Data entries
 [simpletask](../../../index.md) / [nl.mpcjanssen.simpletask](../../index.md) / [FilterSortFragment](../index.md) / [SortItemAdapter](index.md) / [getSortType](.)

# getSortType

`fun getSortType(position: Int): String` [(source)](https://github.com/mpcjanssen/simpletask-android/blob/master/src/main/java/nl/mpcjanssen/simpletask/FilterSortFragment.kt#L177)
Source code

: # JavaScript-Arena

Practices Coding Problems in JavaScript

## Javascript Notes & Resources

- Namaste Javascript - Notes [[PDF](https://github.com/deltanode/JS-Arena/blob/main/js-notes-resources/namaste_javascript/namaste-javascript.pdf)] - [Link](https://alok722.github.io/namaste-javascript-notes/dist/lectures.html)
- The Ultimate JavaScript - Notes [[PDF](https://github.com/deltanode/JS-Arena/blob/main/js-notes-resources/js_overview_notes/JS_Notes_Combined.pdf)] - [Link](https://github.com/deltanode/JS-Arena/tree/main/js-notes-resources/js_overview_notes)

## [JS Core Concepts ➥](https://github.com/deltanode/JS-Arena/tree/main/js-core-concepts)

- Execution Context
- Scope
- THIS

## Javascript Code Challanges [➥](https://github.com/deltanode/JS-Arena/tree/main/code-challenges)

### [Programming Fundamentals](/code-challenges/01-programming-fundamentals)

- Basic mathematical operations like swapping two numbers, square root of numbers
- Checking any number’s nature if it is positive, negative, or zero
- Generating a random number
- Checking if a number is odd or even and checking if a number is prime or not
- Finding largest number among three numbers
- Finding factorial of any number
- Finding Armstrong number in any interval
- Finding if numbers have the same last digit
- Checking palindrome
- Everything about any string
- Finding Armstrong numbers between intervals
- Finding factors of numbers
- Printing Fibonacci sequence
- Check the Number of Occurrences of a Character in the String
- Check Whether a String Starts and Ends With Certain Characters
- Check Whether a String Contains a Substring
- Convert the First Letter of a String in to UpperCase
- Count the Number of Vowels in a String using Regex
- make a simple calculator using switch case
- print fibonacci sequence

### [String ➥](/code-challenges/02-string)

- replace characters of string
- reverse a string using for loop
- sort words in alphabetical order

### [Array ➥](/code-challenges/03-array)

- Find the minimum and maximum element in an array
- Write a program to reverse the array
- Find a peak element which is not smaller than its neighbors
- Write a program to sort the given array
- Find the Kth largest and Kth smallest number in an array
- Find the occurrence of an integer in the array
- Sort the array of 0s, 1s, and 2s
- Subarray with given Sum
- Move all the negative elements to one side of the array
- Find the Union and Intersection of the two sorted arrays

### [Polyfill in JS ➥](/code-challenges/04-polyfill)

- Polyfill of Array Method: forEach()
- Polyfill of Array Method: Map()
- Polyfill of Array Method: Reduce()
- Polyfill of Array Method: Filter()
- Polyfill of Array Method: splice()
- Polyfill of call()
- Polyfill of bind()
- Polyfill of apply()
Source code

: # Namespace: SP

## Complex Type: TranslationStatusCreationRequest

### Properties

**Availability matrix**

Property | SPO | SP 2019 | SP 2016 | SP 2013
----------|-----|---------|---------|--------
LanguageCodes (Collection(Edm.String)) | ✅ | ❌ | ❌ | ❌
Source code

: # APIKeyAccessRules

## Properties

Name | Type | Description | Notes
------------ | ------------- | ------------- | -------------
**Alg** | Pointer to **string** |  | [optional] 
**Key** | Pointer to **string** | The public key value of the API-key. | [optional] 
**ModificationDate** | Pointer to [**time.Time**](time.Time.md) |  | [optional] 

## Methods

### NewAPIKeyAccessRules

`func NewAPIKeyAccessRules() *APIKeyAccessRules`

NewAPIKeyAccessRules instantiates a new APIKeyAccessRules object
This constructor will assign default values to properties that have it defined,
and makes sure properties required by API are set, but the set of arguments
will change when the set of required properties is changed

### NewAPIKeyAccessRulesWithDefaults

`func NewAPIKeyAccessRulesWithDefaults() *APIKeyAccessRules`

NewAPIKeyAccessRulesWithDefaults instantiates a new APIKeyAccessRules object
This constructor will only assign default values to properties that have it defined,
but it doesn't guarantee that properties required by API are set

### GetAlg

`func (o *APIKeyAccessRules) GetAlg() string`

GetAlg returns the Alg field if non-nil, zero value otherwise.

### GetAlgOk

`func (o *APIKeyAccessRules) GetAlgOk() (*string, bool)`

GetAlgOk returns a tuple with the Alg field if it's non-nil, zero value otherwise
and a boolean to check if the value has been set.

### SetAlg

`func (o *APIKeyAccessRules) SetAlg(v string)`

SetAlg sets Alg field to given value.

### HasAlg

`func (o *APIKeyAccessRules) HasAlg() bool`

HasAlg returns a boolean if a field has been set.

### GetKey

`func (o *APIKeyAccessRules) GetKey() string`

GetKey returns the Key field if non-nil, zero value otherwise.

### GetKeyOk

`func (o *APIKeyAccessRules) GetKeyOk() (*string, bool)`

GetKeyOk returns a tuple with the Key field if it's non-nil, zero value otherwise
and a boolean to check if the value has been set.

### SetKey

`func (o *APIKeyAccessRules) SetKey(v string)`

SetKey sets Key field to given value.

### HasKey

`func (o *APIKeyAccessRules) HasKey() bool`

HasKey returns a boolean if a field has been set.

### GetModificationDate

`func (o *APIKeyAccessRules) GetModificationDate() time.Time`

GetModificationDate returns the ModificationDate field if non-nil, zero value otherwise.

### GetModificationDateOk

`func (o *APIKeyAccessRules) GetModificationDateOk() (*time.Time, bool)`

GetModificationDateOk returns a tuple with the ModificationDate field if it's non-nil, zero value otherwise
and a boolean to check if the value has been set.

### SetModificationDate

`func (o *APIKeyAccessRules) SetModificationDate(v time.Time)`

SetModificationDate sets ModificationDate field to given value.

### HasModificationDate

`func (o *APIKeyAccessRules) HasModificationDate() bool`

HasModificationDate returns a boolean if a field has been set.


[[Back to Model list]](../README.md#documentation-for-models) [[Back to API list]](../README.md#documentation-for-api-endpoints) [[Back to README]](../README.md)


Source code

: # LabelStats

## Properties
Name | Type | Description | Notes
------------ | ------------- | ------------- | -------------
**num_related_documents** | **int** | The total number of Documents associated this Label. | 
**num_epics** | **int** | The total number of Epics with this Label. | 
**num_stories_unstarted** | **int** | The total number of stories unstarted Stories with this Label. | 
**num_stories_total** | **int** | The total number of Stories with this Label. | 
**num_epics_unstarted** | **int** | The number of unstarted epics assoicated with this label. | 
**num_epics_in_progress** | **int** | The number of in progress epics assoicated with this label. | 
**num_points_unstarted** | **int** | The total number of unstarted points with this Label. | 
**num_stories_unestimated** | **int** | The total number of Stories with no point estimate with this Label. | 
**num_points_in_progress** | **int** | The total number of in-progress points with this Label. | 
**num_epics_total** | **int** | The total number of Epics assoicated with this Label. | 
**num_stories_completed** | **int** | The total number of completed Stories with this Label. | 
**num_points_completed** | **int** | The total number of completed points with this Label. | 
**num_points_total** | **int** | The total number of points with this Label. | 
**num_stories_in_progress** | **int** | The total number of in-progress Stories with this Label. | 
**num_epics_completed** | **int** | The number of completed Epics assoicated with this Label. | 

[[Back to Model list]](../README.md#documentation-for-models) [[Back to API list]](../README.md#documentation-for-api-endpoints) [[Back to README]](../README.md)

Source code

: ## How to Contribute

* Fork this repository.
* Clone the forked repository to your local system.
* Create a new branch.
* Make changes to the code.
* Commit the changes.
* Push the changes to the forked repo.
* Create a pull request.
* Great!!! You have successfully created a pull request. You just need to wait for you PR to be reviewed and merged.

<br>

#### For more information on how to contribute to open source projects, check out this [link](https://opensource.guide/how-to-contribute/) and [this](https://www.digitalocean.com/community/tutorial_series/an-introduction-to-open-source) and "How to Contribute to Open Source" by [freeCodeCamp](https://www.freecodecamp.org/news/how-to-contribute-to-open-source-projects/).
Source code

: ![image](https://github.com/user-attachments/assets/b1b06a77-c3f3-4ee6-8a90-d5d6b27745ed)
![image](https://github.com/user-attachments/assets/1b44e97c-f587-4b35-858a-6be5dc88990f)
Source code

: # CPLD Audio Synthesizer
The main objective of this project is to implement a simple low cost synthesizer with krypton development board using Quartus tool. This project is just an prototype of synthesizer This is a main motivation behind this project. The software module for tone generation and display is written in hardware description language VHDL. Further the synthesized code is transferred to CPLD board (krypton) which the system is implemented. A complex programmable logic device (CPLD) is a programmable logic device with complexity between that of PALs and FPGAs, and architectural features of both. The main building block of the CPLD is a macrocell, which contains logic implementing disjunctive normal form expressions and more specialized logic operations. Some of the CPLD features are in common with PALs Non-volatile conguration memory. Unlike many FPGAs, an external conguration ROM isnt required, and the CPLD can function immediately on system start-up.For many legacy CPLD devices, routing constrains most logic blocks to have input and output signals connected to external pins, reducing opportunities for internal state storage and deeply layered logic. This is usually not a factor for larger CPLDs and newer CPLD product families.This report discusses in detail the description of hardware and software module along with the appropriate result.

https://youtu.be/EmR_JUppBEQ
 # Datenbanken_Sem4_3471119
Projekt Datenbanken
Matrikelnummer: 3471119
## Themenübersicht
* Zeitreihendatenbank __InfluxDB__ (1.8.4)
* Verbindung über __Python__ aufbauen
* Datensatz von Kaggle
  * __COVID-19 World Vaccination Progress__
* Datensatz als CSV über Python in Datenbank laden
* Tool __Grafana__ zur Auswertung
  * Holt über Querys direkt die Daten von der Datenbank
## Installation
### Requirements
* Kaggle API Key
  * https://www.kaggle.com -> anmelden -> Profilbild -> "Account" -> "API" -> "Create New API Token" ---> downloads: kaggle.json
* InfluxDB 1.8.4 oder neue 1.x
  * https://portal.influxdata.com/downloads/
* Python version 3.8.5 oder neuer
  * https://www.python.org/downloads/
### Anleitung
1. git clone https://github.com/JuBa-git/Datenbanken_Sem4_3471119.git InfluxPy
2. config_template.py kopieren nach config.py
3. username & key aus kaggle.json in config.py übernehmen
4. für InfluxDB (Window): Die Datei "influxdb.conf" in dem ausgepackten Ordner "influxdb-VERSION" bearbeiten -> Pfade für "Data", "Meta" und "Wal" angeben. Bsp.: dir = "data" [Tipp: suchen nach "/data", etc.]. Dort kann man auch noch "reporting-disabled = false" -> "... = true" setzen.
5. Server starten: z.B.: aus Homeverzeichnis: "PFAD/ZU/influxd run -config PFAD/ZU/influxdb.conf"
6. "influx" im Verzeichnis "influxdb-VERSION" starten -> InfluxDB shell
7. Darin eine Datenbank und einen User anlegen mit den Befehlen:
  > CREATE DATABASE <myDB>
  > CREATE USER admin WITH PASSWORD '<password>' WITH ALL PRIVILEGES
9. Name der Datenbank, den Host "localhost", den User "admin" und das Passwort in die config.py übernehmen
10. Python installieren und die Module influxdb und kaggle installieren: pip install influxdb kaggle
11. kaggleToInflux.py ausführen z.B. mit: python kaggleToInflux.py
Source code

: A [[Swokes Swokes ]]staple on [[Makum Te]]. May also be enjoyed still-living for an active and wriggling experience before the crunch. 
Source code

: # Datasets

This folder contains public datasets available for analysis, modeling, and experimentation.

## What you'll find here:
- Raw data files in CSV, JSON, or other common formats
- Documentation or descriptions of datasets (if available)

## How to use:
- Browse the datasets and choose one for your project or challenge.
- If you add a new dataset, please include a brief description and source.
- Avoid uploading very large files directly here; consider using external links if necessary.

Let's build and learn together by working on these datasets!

__Brief__. From the records above, print exactly the lines that run from the line with "(o *APIKeyAccessRules) GetKeyOk()" to the line with "HasModificationDate returns a", inclusive.

__Solution for this problem__.
`func (o *APIKeyAccessRules) GetKeyOk() (*string, bool)`

GetKeyOk returns a tuple with the Key field if it's non-nil, zero value otherwise
and a boolean to check if the value has been set.

### SetKey

`func (o *APIKeyAccessRules) SetKey(v string)`

SetKey sets Key field to given value.

### HasKey

`func (o *APIKeyAccessRules) HasKey() bool`

HasKey returns a boolean if a field has been set.

### GetModificationDate

`func (o *APIKeyAccessRules) GetModificationDate() time.Time`

GetModificationDate returns the ModificationDate field if non-nil, zero value otherwise.

### GetModificationDateOk

`func (o *APIKeyAccessRules) GetModificationDateOk() (*time.Time, bool)`

GetModificationDateOk returns a tuple with the ModificationDate field if it's non-nil, zero value otherwise
and a boolean to check if the value has been set.

### SetModificationDate

`func (o *APIKeyAccessRules) SetModificationDate(v time.Time)`

SetModificationDate sets ModificationDate field to given value.

### HasModificationDate

`func (o *APIKeyAccessRules) HasModificationDate() bool`

HasModificationDate returns a boolean if a field has been set.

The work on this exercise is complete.